*PROBLEM REQUIREMENTS*. Scan the entries below for the word "ResilientKv", then copy each line that holds it.

[[ SUPPLIED MATERIAL, beginning ]]

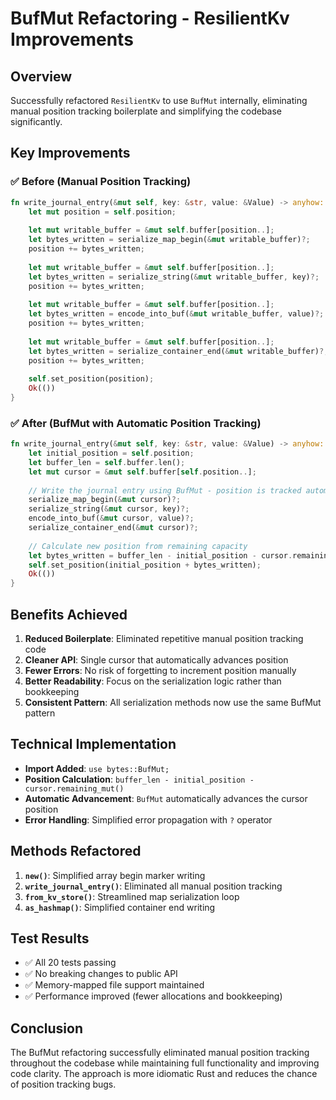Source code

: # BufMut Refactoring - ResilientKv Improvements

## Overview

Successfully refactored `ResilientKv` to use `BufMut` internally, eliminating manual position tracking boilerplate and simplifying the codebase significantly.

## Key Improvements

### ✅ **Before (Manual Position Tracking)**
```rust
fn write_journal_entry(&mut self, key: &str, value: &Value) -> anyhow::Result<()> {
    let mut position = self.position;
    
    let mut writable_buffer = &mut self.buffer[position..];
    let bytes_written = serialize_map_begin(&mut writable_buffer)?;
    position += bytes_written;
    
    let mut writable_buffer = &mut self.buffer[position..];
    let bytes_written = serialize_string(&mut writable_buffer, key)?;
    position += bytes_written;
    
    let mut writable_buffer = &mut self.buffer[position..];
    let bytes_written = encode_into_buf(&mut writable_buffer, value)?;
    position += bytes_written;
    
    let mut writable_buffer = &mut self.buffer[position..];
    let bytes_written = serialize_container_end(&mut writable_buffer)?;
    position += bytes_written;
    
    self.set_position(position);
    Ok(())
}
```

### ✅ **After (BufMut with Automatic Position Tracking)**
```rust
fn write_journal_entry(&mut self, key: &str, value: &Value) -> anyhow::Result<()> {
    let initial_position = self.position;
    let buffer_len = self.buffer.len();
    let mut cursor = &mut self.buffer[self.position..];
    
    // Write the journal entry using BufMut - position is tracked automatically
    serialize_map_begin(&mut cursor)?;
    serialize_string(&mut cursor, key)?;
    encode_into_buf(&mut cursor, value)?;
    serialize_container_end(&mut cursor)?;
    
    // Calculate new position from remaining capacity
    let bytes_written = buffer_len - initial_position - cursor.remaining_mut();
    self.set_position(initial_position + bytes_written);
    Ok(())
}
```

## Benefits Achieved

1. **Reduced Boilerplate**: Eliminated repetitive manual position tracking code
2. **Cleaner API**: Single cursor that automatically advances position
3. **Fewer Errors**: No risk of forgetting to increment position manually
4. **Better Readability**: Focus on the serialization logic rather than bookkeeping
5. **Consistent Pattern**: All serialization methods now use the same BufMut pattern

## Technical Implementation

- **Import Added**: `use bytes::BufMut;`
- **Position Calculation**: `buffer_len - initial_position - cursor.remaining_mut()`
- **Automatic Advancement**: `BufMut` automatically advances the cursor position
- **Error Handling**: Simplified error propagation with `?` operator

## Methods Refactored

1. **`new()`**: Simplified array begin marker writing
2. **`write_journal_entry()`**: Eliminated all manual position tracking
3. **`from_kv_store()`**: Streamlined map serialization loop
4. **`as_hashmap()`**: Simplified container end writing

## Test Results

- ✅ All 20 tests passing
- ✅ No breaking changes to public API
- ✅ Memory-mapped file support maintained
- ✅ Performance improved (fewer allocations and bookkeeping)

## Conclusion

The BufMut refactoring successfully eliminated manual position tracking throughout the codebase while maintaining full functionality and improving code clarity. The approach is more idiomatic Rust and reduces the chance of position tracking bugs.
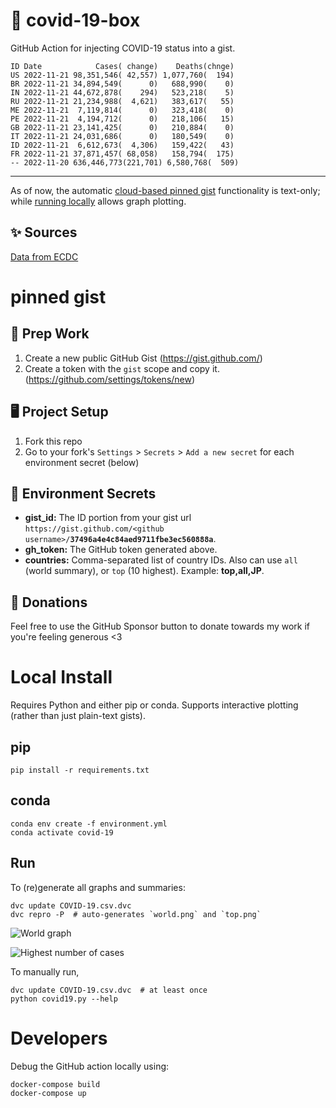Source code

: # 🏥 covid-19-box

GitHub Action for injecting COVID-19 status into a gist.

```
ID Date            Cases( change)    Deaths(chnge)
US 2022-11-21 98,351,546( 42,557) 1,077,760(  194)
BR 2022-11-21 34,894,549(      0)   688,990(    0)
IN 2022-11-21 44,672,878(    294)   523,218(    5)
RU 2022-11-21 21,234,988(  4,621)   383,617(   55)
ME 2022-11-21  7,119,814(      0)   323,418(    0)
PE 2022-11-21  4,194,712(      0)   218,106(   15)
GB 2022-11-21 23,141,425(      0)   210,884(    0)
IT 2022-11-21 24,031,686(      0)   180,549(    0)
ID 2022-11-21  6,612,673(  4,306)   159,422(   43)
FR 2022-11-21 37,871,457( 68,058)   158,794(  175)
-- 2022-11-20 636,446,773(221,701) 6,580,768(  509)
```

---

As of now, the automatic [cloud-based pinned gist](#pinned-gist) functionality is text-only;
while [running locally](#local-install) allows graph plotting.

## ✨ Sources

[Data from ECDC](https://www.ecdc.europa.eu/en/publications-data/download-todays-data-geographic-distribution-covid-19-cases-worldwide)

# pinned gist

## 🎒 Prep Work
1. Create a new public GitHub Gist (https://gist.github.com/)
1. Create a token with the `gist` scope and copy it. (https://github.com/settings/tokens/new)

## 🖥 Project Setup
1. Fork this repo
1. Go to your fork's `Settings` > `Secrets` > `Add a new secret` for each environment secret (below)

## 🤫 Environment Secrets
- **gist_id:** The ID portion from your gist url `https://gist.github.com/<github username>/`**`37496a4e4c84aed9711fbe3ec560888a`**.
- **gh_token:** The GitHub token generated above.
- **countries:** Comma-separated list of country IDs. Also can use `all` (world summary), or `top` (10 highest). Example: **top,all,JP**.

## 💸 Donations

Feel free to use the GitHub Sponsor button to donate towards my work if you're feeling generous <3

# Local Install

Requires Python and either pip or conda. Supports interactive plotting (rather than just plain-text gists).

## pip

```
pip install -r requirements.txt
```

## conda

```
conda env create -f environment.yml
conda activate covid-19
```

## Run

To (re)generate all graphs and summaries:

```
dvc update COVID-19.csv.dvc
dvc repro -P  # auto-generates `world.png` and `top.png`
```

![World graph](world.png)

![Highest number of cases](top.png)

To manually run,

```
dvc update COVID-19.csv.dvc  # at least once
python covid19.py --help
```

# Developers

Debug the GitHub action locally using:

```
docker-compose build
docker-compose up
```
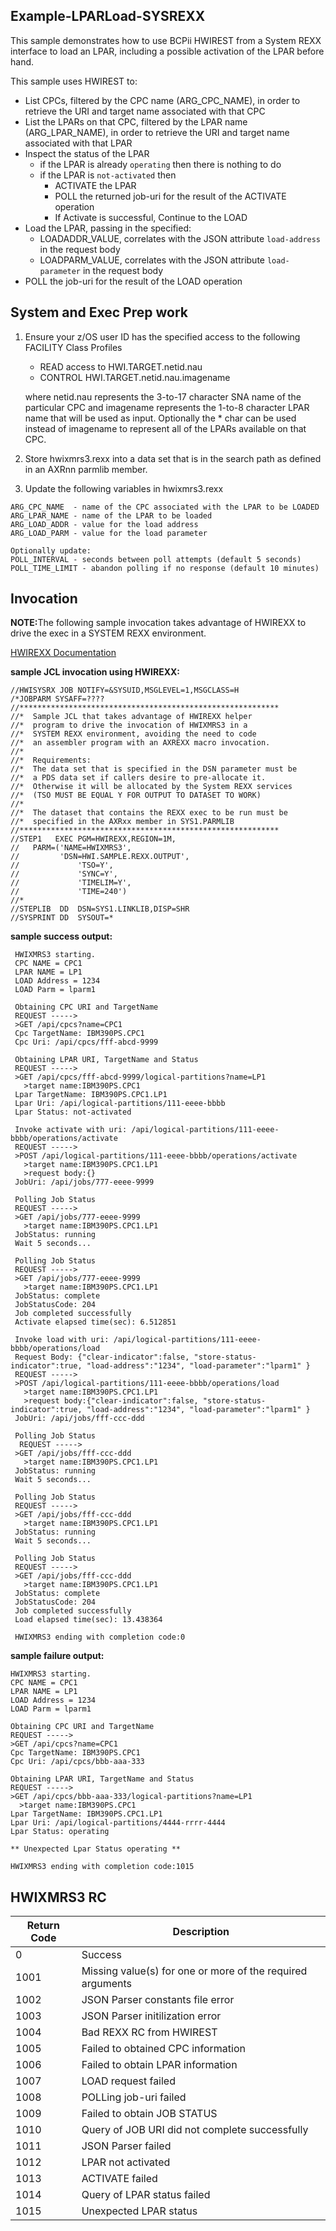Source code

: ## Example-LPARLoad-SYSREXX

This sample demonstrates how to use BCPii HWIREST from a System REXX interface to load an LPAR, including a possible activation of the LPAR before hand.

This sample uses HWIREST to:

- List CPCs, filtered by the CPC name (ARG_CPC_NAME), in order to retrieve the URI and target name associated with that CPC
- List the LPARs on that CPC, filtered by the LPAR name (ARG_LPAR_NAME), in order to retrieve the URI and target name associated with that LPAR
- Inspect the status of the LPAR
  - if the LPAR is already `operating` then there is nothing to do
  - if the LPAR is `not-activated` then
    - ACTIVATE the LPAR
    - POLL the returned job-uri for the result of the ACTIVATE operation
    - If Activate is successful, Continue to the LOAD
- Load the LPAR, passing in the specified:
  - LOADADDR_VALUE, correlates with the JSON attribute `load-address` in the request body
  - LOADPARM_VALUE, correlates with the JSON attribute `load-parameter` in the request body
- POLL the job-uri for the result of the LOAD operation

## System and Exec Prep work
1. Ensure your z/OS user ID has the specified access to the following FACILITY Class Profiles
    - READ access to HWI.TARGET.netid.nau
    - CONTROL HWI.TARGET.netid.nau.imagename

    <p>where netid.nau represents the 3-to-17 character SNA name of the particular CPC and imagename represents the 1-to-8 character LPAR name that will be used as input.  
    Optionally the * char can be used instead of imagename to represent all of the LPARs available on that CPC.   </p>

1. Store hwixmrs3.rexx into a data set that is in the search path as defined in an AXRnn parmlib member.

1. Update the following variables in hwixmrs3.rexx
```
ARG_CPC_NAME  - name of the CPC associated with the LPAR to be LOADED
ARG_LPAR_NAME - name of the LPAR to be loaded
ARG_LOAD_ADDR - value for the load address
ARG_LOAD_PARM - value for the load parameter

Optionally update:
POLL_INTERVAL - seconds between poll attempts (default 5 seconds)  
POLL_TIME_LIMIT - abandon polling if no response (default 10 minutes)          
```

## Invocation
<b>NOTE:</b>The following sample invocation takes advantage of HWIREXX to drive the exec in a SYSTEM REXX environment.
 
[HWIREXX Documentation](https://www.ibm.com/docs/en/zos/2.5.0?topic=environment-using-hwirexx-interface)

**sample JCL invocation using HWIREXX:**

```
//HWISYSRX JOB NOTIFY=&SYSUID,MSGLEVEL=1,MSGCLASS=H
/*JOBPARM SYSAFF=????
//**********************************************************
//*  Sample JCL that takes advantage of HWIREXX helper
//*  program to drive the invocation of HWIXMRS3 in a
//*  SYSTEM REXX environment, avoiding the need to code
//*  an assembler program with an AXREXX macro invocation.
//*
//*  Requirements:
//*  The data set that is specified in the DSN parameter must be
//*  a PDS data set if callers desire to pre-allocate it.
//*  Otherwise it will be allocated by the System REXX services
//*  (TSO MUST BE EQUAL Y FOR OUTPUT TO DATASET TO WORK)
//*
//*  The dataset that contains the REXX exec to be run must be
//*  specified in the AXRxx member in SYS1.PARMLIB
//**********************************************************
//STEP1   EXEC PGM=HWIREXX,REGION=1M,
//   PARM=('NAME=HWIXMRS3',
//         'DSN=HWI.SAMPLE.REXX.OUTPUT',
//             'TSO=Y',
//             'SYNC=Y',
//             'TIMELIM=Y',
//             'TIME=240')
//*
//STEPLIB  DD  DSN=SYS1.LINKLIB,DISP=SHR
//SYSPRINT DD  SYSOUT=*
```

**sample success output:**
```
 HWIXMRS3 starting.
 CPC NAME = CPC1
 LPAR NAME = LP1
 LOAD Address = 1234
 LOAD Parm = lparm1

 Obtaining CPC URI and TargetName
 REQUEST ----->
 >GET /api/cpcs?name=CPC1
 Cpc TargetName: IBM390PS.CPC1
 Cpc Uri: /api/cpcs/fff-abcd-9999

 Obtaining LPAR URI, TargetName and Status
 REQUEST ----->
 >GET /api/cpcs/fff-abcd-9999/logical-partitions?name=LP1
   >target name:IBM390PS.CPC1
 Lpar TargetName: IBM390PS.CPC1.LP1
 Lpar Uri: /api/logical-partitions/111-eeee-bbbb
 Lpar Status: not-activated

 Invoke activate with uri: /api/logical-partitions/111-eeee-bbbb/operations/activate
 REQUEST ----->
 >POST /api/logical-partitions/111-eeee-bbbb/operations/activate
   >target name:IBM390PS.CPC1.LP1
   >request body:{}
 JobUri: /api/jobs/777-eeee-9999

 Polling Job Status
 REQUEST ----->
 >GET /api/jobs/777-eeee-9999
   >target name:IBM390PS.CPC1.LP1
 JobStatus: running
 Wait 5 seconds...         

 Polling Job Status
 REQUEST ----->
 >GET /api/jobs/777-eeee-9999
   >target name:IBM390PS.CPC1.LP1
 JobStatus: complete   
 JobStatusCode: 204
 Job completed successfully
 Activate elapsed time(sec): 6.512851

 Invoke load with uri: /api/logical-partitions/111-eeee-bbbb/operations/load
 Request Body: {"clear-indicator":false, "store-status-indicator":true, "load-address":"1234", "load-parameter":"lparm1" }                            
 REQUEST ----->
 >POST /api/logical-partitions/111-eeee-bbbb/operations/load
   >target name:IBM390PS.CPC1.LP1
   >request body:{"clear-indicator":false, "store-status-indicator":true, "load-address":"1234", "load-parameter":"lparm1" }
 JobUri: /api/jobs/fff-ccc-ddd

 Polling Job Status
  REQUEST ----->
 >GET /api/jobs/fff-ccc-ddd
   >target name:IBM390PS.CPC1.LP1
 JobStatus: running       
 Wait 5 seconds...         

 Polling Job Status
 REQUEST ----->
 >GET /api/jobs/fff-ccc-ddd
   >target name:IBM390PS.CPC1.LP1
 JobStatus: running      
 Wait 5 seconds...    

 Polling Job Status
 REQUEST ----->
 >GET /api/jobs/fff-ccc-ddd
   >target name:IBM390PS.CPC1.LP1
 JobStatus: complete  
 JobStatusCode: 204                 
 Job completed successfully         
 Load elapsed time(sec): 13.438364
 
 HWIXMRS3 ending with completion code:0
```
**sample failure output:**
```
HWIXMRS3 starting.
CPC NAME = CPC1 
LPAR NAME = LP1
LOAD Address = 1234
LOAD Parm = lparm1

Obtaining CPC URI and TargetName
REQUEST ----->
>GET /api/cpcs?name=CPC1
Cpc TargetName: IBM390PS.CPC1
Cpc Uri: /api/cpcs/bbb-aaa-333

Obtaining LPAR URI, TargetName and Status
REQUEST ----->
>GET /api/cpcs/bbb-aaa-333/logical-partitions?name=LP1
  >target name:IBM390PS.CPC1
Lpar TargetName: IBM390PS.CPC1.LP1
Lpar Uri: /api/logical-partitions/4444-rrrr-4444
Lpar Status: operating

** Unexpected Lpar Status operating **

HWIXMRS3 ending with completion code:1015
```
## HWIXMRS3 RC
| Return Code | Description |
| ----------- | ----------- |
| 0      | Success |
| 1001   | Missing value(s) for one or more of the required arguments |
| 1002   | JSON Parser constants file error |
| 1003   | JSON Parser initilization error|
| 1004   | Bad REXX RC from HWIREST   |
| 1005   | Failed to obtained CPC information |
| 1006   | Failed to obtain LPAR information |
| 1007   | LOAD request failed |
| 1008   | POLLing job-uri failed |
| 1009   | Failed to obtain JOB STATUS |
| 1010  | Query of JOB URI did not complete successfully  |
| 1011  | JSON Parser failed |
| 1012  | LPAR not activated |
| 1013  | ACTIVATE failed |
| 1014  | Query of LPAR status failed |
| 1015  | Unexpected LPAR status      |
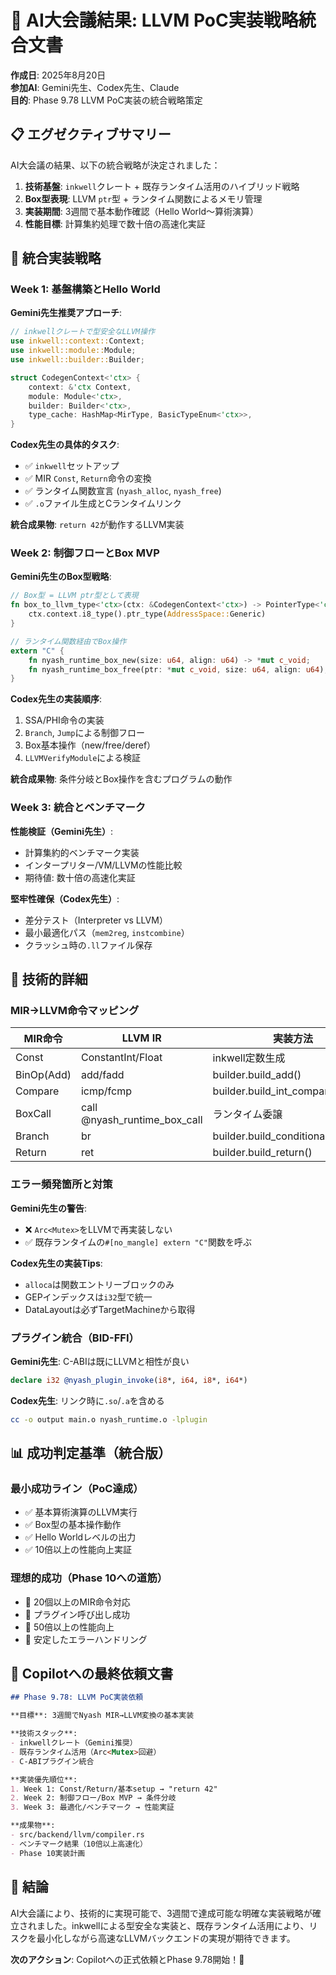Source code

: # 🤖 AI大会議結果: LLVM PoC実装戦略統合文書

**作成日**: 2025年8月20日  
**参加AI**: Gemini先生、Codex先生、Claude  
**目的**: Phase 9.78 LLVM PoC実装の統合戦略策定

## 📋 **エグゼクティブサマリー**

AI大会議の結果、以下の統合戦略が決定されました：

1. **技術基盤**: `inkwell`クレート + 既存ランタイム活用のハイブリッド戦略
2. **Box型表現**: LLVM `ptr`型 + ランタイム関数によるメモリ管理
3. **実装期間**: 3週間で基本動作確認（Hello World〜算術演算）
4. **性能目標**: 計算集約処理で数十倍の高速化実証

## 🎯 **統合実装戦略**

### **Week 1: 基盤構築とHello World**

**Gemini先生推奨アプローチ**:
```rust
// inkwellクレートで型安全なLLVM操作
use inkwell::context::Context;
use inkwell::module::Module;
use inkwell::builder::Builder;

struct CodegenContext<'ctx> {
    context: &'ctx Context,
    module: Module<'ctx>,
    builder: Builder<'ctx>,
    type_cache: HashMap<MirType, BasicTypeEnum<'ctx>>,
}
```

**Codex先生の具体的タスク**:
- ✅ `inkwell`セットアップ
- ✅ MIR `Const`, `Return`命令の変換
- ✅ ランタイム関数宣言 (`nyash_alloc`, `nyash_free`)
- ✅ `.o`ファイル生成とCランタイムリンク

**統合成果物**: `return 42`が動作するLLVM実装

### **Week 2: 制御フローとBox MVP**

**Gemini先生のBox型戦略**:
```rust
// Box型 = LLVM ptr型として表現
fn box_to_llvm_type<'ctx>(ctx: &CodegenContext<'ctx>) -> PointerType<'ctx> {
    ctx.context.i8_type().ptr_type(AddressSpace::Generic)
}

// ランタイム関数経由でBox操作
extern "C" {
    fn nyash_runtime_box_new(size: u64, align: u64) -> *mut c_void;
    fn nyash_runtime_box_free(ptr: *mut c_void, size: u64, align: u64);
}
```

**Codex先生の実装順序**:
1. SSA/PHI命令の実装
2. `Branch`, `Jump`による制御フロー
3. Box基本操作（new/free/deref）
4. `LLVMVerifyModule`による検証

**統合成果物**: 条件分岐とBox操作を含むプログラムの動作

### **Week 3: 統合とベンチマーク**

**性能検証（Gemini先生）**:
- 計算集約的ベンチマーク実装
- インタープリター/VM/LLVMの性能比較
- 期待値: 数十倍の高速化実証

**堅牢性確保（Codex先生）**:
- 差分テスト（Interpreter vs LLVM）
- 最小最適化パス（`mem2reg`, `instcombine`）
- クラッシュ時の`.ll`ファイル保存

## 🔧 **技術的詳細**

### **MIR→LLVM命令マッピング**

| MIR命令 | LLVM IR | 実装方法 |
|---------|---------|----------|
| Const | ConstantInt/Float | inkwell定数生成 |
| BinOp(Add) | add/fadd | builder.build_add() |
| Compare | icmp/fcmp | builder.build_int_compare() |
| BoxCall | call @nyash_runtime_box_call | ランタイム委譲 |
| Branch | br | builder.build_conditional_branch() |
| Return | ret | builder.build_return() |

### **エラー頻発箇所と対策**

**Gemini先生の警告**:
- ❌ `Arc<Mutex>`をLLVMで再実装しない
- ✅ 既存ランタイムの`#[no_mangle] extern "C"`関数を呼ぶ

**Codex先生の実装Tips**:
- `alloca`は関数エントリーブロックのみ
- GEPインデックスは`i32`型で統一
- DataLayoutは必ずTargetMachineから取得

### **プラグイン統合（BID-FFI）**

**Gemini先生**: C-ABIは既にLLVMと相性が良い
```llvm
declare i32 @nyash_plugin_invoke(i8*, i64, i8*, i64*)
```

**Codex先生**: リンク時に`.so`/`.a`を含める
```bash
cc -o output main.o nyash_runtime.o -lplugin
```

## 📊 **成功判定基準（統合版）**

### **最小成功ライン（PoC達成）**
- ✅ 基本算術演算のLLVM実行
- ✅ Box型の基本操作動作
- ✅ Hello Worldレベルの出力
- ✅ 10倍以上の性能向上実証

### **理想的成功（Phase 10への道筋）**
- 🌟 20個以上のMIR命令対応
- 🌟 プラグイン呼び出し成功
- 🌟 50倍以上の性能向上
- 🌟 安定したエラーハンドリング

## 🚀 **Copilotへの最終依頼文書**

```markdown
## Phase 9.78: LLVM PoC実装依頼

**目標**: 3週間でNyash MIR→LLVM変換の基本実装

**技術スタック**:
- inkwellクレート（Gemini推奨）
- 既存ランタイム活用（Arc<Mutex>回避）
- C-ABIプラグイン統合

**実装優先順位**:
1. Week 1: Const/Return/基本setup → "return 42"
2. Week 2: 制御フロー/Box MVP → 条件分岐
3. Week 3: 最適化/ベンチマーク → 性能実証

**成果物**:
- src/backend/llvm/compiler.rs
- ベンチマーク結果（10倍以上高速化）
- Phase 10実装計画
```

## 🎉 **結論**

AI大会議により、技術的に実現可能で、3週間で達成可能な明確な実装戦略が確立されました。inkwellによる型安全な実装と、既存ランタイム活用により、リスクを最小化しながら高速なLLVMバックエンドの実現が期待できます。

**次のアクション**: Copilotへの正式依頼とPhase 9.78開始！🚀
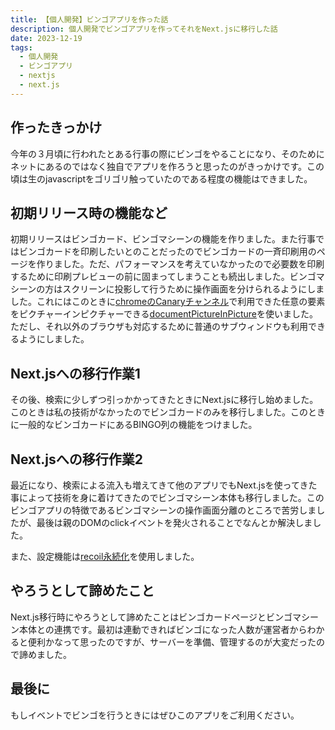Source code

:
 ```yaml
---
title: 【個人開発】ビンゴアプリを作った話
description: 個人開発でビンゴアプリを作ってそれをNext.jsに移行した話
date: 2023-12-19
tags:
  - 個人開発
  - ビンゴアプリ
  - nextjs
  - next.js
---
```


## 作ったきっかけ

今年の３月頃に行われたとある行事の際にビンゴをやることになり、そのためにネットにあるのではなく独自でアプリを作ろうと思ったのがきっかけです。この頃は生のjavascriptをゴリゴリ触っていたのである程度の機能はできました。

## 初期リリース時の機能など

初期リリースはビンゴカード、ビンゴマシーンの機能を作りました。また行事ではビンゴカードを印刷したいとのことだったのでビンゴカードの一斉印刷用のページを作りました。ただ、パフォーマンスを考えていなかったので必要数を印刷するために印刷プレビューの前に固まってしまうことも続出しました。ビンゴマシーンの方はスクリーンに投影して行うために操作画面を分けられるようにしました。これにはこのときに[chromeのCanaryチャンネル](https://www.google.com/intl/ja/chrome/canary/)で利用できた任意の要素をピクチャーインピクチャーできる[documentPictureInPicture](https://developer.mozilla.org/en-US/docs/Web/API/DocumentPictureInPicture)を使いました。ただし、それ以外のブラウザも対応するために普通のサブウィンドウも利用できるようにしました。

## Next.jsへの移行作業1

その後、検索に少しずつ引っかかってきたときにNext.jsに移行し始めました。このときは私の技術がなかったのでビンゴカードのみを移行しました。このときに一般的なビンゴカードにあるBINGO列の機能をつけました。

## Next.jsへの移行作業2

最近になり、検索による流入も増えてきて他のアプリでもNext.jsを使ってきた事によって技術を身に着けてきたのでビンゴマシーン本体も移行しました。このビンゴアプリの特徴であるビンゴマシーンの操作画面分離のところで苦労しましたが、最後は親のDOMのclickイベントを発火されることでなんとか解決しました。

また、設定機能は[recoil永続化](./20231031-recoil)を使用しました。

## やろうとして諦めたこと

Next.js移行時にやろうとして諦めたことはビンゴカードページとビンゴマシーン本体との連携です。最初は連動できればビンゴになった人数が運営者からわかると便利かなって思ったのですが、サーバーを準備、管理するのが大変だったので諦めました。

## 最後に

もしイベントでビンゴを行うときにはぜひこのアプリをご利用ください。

[[ SUPPLIED MATERIAL, end ]]

*EXPECTED ANSWER*.
: # BufMut Refactoring - ResilientKv Improvements
Successfully refactored `ResilientKv` to use `BufMut` internally, eliminating manual position tracking boilerplate and simplifying the codebase significantly.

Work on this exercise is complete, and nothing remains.